In the not-so-distant past, I took an undergraduate class on gender, sexuality, and popular culture. The professor, Dr. Catherine Roach, specializes in the study of both ethics and gender at the University of Alabama's New College. She had recently finished her book, Stripping, Sex, and Popular Culture, which was assigned reading in my class. At first, I was a bit hesitant to read and write about stripping and sex with the person who literally wrote the book on it, but this turned out to be an incredibly liberating opportunity. Dr. Roach's foray into strip culture began when a close friend left her PhD program and took up exotic dancing. She wanted to know what type of work her friend was doing – was it dangerous? Exploitive? Fun? To answer these questions, she went to the club to see for herself.
Dr. Roach was, at first, taken aback by the nudity, but she also noticed the seeming reversal of power dynamics in the club. In the strip club, men weren’t chasing women. The women were friendly, seeking out the company of men – not because they wanted to, per se, but because they were doing their jobs. As she continued her research, she began to think more about gender stereotypes and body image, and she wondered if from a power perspective, becoming a stripper could be the female equivalent of a male becoming a high-level business executive. She compared the ogling experienced in a strip club to her yearly faculty review – where her work is put on display and its validity subject to the opinion of others.
Eventually, Dr. Roach tried on all the trappings of a stripper for herself, and though the feeling of sensuality and allure wasn't strong enough to pull her away from a return to teaching, the experience fueled her desire to continue researching gender and sexuality. From my perspective as her student, I thought she was extremely brave to have tried something so far outside her comfort zone. I think this type of research is the hallmark of someone who believes in what she is trying to learn. In her conclusion, Dr. Roach poses the question: does this type of research somehow betray twenty-first-century feminism?
Initial reaction to her work by both males and females was mixed; both sexes felt there were mixed messages related to the feminist movement. Was Dr. Roach somehow condoning sex work? Was she saying that men have a right to treat women as sex objects? In my opinion, she wasn’t. She was trying to find a middle ground and show that, while stripping as a career could be lucrative and liberating, there was still a social stigma attached to it, and that the stories of strippers interviewed for her research should be viewed as a cautionary tale to anyone looking for a quick way to earn money. I highly recommend her book to each of you so that you may dive into the world of stripping from an analytical, research-based point of view.

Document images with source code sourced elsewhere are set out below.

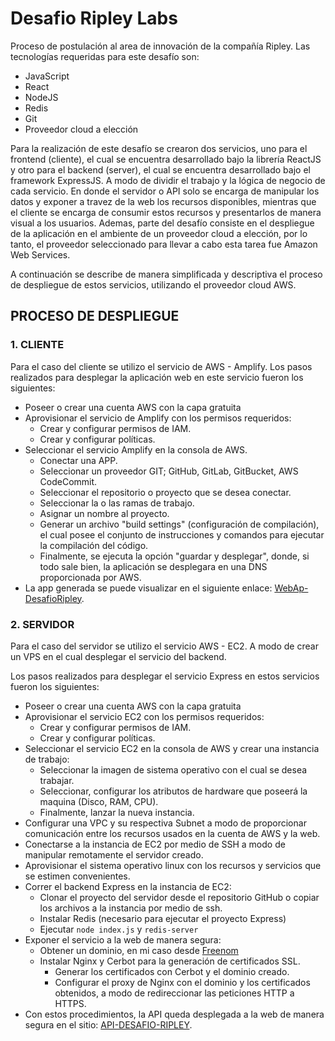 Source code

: # Desafio Ripley Labs

 
Proceso de postulación al area de innovación de la compañía Ripley. Las tecnologías requeridas para este desafío son:
+ JavaScript
+ React
+ NodeJS
+ Redis
+ Git
+ Proveedor cloud a elección

Para la realización de este desafío se crearon dos servicios, uno para el frontend (cliente), el cual se encuentra desarrollado bajo la librería ReactJS y otro para el backend (server), el cual se encuentra desarrollado bajo el framework ExpressJS. A modo de dividir el trabajo y la lógica de negocio de cada servicio. En donde el servidor o API solo se encarga de manipular los datos y exponer a travez de la web los recursos disponibles, mientras que el cliente se encarga de consumir estos recursos y presentarlos de manera visual a los usuarios. Ademas, parte del desafío consiste en el despliegue de la aplicación en el ambiente de un proveedor cloud a elección, por lo tanto, el proveedor seleccionado para llevar a cabo esta tarea fue Amazon Web Services.

A continuación se describe de manera simplificada y descriptiva el proceso de despliegue de estos servicios, utilizando el proveedor cloud AWS. 

 
## PROCESO DE DESPLIEGUE

### 1. CLIENTE
Para el caso del cliente se utilizo el servicio de AWS - Amplify.
Los pasos realizados para desplegar la aplicación web en este servicio fueron los siguientes:
+ Poseer o crear una cuenta AWS con la capa gratuita
+ Aprovisionar el servicio de Amplify con los permisos requeridos:
	- Crear y configurar permisos de IAM.
	-  Crear y configurar políticas.
+ Seleccionar el servicio Amplify en la consola de AWS.
	- Conectar una APP.
	- Seleccionar un proveedor GIT; GitHub, GitLab, GitBucket, AWS CodeCommit.
	- Seleccionar el repositorio o proyecto que se desea conectar.
	- Seleccionar la o las ramas de trabajo.
	- Asignar un nombre al proyecto.
	- Generar un archivo "build settings" (configuración de compilación), el cual posee el conjunto de instrucciones y comandos para ejecutar la compilación del código.
	- Finalmente, se ejecuta la opción "guardar y desplegar", donde, si todo sale bien, la aplicación se desplegara en una DNS proporcionada por AWS.
+ La app generada se puede visualizar en el siguiente enlace: [WebAp-DesafioRipley](https://master.d3bwgaojfazfgp.amplifyapp.com/).

### 2. SERVIDOR
Para el caso del servidor se utilizo el servicio AWS - EC2. A modo de crear un VPS en el cual desplegar el servicio del backend.

Los pasos realizados para desplegar el servicio Express en estos servicios fueron los siguientes:
+ Poseer o crear una cuenta AWS con la capa gratuita
+ Aprovisionar el servicio EC2 con los permisos requeridos:
	- Crear y configurar permisos de IAM.
	-  Crear y configurar políticas.
+ Seleccionar el servicio EC2 en la consola de AWS y crear una instancia de trabajo:
	- Seleccionar la imagen de sistema operativo con el cual se desea trabajar.
	- Seleccionar, configurar los atributos de hardware que poseerá la maquina (Disco, RAM, CPU).
	- Finalmente, lanzar la nueva instancia.
+ Configurar una VPC y su respectiva Subnet a modo de proporcionar comunicación entre los recursos usados en la cuenta de AWS y la web.
+ Conectarse a la instancia de EC2 por medio de SSH a modo de manipular remotamente el servidor creado.
+ Aprovisionar el sistema operativo linux con los recursos y servicios que se estimen convenientes.
+ Correr el backend Express en la instancia de EC2:
	- Clonar el proyecto del servidor desde el repositorio GitHub o copiar los archivos a la instancia por medio de ssh.
	- Instalar Redis (necesario para ejecutar el proyecto Express)
	- Ejecutar `node index.js` y `redis-server`
+ Exponer el servicio a la web de manera segura:
	- Obtener un dominio, en mi caso desde [Freenom](https://my.freenom.com/) 
	- Instalar Nginx y Cerbot para la generación de certificados SSL.
		* Generar los certificados con Cerbot y el dominio creado.
		* Configurar el proxy de Nginx con el dominio y los certificados obtenidos, a modo de redireccionar las peticiones HTTP a HTTPS.
+ Con estos procedimientos, la API queda desplegada a la web de manera segura en el sitio: [API-DESAFIO-RIPLEY](https://desafioripley.tk/api/product).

Would I have stripped to pay for school? Yep. If I had known then what I know now, there’s no question that I would have considered this an option. However, I would have approached finding a club to dance in the same way I looked for any other job. Safety would have been paramount while at work, and I would have worked hard to ensure my schoolwork remained top priority. Taking steps to separate my work life from my social life would have been even more important as a stripper than if I were working another job, say as an office temp. Many of today’s college students are faced with a difficult set of financial circumstances, and as costs keep going up and the worth of an undergraduate degree keeps going down, parents are often not financially able to support their children in school. If working a “normal” part-time job doesn’t cut it, what do you do? Well, like Timbaland said, “Baby if you strip, you can get a tip, ‘cause I like you just the way you are.”